- EXERCISE -
Could you show all lines in the entries below that contain the string "details"?

Stored items from a collection:

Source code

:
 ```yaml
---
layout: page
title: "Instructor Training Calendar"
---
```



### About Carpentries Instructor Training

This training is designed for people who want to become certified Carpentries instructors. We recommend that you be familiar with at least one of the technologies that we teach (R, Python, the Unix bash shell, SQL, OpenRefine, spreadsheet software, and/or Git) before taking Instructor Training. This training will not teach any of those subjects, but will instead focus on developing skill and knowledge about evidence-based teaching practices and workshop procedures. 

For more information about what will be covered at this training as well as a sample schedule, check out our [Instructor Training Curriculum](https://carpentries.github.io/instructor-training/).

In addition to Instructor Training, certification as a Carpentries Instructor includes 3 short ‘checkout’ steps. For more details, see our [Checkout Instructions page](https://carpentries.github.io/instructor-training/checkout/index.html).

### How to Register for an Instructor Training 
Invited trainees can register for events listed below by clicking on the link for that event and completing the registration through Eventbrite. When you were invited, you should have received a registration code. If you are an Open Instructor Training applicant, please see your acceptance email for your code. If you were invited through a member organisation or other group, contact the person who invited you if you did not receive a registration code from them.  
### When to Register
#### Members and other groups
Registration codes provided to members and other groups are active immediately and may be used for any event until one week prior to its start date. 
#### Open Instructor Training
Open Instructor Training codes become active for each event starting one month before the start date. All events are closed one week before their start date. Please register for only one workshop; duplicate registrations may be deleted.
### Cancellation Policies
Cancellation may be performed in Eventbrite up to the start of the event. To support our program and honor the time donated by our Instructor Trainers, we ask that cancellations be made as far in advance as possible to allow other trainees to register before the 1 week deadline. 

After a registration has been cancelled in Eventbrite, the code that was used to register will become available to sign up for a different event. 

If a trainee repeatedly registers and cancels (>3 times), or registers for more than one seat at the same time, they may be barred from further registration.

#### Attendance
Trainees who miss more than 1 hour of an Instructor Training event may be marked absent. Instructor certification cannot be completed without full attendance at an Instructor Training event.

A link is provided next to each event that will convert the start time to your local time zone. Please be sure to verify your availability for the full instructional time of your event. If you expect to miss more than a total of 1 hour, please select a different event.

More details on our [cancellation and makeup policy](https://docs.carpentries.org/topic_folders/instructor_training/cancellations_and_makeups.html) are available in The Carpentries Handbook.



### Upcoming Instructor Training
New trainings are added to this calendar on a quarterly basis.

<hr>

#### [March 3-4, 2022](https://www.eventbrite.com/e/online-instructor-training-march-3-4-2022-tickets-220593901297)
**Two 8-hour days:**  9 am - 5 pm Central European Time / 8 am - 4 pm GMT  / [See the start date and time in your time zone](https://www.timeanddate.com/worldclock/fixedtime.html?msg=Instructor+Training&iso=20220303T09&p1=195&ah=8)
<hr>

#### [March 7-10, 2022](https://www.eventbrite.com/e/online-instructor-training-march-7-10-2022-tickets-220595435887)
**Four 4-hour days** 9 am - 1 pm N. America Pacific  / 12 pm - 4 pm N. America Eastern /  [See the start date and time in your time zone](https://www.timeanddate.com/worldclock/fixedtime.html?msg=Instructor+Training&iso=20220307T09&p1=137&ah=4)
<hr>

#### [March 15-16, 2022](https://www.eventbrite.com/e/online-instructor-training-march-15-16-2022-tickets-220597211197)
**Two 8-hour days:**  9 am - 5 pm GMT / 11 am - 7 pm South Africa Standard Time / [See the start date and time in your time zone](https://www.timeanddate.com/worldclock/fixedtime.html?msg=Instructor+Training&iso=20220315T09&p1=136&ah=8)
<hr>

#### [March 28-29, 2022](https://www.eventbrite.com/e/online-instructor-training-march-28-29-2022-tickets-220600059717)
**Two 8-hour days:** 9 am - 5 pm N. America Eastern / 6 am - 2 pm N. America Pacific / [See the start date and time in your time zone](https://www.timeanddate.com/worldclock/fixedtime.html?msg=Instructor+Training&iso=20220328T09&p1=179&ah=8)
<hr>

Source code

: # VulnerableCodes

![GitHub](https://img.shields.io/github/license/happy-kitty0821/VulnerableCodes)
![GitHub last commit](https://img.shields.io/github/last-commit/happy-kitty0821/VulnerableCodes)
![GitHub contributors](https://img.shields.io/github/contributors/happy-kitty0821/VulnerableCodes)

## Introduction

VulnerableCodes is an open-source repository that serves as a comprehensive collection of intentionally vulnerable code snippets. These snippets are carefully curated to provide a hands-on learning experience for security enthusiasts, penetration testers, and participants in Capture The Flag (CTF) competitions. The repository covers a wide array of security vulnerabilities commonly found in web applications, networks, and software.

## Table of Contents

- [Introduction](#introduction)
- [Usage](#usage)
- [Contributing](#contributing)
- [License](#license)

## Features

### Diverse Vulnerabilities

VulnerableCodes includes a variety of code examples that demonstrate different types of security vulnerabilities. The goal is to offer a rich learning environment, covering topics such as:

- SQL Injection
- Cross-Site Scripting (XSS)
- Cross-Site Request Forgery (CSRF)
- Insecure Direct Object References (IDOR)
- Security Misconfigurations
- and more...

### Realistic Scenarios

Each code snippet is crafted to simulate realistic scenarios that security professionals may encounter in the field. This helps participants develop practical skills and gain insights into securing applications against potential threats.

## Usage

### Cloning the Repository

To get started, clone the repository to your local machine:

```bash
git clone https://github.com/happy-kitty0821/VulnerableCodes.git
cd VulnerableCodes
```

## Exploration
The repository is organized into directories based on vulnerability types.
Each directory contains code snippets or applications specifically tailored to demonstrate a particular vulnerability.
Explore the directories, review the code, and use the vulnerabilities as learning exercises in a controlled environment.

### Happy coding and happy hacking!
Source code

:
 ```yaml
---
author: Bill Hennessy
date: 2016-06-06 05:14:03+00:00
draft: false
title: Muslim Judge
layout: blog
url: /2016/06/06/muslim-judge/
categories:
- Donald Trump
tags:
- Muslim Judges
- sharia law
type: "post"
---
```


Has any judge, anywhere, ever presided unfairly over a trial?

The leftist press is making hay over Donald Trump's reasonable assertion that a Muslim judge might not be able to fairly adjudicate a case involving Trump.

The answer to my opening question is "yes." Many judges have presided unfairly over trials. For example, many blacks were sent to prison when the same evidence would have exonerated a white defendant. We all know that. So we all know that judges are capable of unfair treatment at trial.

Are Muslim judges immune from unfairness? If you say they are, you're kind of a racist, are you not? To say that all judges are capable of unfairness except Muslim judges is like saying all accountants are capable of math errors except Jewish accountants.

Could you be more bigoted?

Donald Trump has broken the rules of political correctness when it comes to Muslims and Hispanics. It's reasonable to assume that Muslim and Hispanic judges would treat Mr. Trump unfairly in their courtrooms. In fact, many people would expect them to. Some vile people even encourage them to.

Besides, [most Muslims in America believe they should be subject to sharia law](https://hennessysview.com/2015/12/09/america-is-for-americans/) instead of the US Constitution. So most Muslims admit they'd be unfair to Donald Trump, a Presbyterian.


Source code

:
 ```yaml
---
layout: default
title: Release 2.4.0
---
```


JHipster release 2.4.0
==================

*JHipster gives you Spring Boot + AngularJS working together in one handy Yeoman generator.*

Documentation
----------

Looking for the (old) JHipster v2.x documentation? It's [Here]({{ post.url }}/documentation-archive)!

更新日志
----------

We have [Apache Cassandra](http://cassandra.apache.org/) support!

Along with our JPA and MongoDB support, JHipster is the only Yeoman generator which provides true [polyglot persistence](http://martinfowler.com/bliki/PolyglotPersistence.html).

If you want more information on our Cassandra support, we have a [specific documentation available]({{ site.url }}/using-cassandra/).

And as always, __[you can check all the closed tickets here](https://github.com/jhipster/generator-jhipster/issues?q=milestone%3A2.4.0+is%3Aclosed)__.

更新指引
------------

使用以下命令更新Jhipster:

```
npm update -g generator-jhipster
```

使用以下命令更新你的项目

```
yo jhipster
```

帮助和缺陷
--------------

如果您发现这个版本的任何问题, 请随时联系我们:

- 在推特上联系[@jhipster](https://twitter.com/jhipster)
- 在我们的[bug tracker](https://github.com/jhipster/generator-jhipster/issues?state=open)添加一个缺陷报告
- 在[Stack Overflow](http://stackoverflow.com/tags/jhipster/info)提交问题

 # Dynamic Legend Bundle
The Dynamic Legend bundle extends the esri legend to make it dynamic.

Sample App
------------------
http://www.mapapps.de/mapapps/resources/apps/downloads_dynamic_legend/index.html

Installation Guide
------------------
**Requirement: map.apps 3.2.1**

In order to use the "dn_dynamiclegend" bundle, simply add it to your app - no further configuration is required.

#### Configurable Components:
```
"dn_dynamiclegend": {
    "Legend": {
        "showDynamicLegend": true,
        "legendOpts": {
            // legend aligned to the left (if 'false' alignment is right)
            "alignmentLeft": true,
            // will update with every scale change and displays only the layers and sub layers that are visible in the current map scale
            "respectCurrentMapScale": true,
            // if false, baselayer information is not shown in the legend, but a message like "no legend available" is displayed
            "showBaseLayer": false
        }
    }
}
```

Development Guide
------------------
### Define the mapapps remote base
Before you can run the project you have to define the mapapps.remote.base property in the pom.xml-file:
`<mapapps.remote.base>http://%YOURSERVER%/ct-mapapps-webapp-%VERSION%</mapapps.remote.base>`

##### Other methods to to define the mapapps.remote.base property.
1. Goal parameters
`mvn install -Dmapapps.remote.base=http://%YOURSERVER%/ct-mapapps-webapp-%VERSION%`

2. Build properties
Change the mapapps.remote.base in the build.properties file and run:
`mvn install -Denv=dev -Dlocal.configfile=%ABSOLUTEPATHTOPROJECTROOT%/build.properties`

- ANSWER TO THE EXERCISE -
In addition to Instructor Training, certification as a Carpentries Instructor includes 3 short ‘checkout’ steps. For more details, see our [Checkout Instructions page](https://carpentries.github.io/instructor-training/checkout/index.html).
More details on our [cancellation and makeup policy](https://docs.carpentries.org/topic_folders/instructor_training/cancellations_and_makeups.html) are available in The Carpentries Handbook.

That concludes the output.